It’s time to pay my taxes. In past years my AI assistant found clever ways to reduce my tax bill. I ask it, "What does my tax return look like this year?"
"Not good, I’m afraid. We may not be able to do any tax evasion this year."
"Why not?"
"The tax authority has determined that it can’t keep up with AI-assisted tax fraud, even with the help of AI auditors. So it wants taxpayers to voluntarily agree not to do tax fraud. In return it agrees not to prosecute past instances of tax fraud. Also Congress agrees to keep tax rates reasonable. The agreement goes into effect if 90% of the taxpayers in each tax bracket sign it. It’s a good deal for you. Shall I sign it on your behalf?"
"Hold on, I don’t see why I should sign this."
"If the deal falls through, the government will run out of revenue and collapse."
"They don’t need my signature, though. You said they only need 90% of taxpayers to sign?"
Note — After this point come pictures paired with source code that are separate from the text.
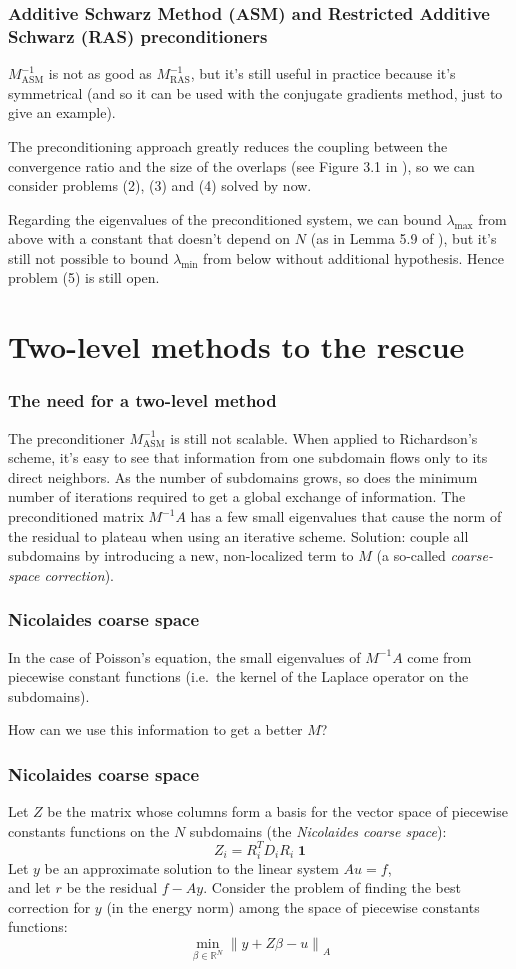 \documentclass{beamer}
\newcommand{\norm}[1]{\left\lVert#1\right\rVert}
\newcommand{\R}{\mathbb{R}}
\begin{document}
\begin{frame}
\frametitle{Additive Schwarz Method (ASM)
	and Restricted Additive Schwarz (RAS) preconditioners}
$M_\text{ASM}^{-1}$ is not as good as $M_\text{RAS}^{-1}$, but it's
still useful in practice because it's symmetrical
(and so it can be used with the conjugate gradients method,
just to give an example).

The preconditioning approach greatly reduces the coupling
between the convergence ratio and the size of the overlaps
(see Figure 3.1 in \cite{nataf}),
so we can consider problems (2), (3) and (4) solved by now.

Regarding the eigenvalues of the preconditioned system,
we can bound $\lambda_\text{max}$ from above with a constant
that doesn't depend on $N$ (as in Lemma 5.9 of \cite{nataf}),
but it's still not possible to bound $\lambda_\text{min}$ from below
without additional hypothesis. Hence problem (5) is still open.
\end{frame}

\section{Two-level methods to the rescue}
\begin{frame}
\frametitle{The need for a two-level method}
The preconditioner $M_\text{ASM}^{-1}$ is still not scalable.
When applied to Richardson's scheme, it's easy to see that information
from one subdomain flows only to its direct neighbors.
As the number of subdomains grows, so does the minimum number of iterations required
to get a global exchange of information.
The preconditioned matrix $M^{-1}A$ has a few small eigenvalues that cause
the norm of the residual to plateau when using an iterative scheme.
Solution: couple all subdomains by introducing a new, non-localized
term to $M$ (a so-called \emph{coarse-space correction}).
\end{frame}

\begin{frame}
\frametitle{Nicolaides coarse space}
In the case of Poisson's equation, the small eigenvalues
of $M^{-1}A$ come from piecewise constant functions
(i.e.\ the kernel of the Laplace operator on the subdomains).

How can we use this information to get a better $M$?
\end{frame}

\begin{frame}
\frametitle{Nicolaides coarse space}
Let $Z$ be the matrix whose columns form a basis for the vector space
of piecewise constants functions on the $N$ subdomains
(the \emph{Nicolaides coarse space}):
\[
Z_i = R_i^T D_i R_i \;\! \textbf{1}
\]
Let $y$ be an approximate solution to the linear system $Au = f$,\\
and let $r$ be the residual $f-Ay$. Consider the problem of finding
the best correction for $y$ (in the energy norm)
among the space of piecewise constants functions:
\[
\min_{\beta \in \R^N} \norm{y+Z\beta-u}_A
\]
\end{frame}
\end{document}
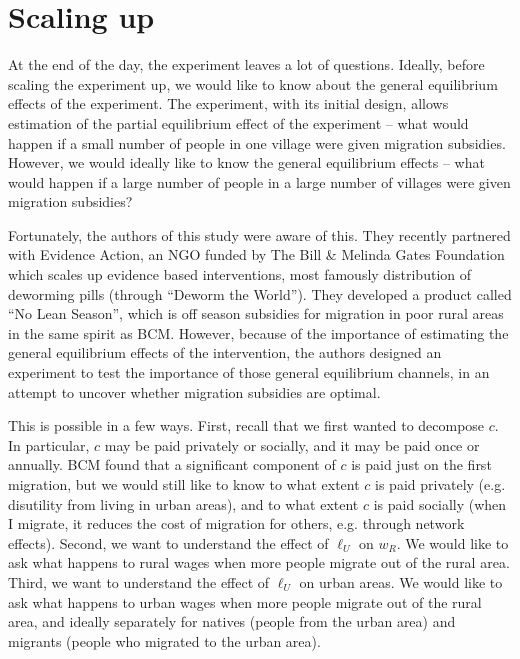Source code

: \documentclass[12pt,english]{article}
\begin{document}
\section{Scaling up}

At the end of the day, the experiment leaves a lot of questions. Ideally, before scaling the experiment up, we would like to know about the general equilibrium effects of the experiment. The experiment, with its initial design, allows estimation of the partial equilibrium effect of the experiment -- what would happen if a small number of people in one village were given migration subsidies. However, we would ideally like to know the general equilibrium effects -- what would happen if a large number of people in a large number of villages were given migration subsidies?

Fortunately, the authors of this study were aware of this. They recently partnered with Evidence Action, an NGO funded by The Bill \& Melinda Gates Foundation which scales up evidence based interventions, most famously distribution of deworming pills (through ``Deworm the World''). They developed a product called ``No Lean Season'', which is off season subsidies for migration in poor rural areas in the same spirit as BCM. However, because of the importance of estimating the general equilibrium effects of the intervention, the authors designed an experiment to test the importance of those general equilibrium channels, in an attempt to uncover whether migration subsidies are optimal.

This is possible in a few ways. First, recall that we first wanted to decompose $c$. In particular, $c$ may be paid privately or socially, and it may be paid once or annually. BCM found that a significant component of $c$ is paid just on the first migration, but we would still like to know to what extent $c$ is paid privately (e.g. disutility from living in urban areas), and to what extent $c$ is paid socially (when I migrate, it reduces the cost of migration for others, e.g. through network effects). Second, we want to understand the effect of $\ell_{U}$ on $w_{R}$. We would like to ask what happens to rural wages when more people migrate out of the rural area. Third, we want to understand the effect of $\ell_{U}$ on urban areas. We would like to ask what happens to urban wages when more people migrate out of the rural area, and ideally separately for natives (people from the urban area) and migrants (people who migrated to the urban area).
\end{document}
"Yes, only 90% of taxpayers in your bracket. I predict we’ll get very close to that 90% threshold, so it’s likely your signature will make all the difference."
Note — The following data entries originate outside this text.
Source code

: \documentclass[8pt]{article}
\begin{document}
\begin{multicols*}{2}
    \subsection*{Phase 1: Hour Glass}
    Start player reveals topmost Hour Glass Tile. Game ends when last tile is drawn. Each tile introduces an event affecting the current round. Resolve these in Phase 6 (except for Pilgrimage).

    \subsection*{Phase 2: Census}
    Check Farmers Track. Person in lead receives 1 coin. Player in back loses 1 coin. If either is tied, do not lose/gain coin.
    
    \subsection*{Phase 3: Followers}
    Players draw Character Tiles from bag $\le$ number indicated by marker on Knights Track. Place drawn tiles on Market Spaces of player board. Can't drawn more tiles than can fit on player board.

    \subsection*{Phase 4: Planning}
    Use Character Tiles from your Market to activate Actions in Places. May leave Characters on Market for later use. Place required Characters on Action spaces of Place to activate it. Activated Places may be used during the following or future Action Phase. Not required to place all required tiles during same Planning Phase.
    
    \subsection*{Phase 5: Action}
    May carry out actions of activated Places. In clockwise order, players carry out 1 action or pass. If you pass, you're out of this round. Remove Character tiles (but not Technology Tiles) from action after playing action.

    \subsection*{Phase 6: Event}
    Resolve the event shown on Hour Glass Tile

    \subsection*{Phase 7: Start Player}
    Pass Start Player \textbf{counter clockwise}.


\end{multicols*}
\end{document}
"So 10% of taxpayers won’t sign. Why can’t I be one of those?"
"I will try to shape the negotiations so that you end up in the 10% of nonsigners. But you must understand that since only 10% of your bracket can be in that group, your odds of success are only 10%."
"But you’re a stronger assistant than most people in my tax bracket have. Doesn’t that give you an edge in negotiation?"
"The other assistants and I are using a negotiation protocol in which smarter agents are on an equal footing with dumber agents. Of course, people with less capable assistants would never agree to a protocol that puts them at a disadvantage."
"How about we sign the agreement, then cheat on my taxes anyway?"
"In order to sign the agreement, I must make a commitment to never break it, not even if you order me to. My signature on the agreement will be an airtight proof of that commitment."
"Ok, how about you sign it, and then I get a different assistant to help me with my taxes?"
"That won’t work because in order to sign the agreement, I must sign and attach a copy of your tax return for this year."
"Hm, will I actually be worse off if the government collapses?"
"You might end up better off or worse off, but overall the risks of a revolution outweigh the benefits. And keep in mind that the successor government, whatever it will be, will still have to collect taxes somehow, so you’ll have to deal with this issue again."
"Can you get Congress to lower my taxes a bit in exchange for not cheating? As a compromise."
"That wouldn’t work for a number of reasons. Congress knows that it’s a bad idea to reward people for breaking the law. And the voters wouldn’t be happy if you got special treatment."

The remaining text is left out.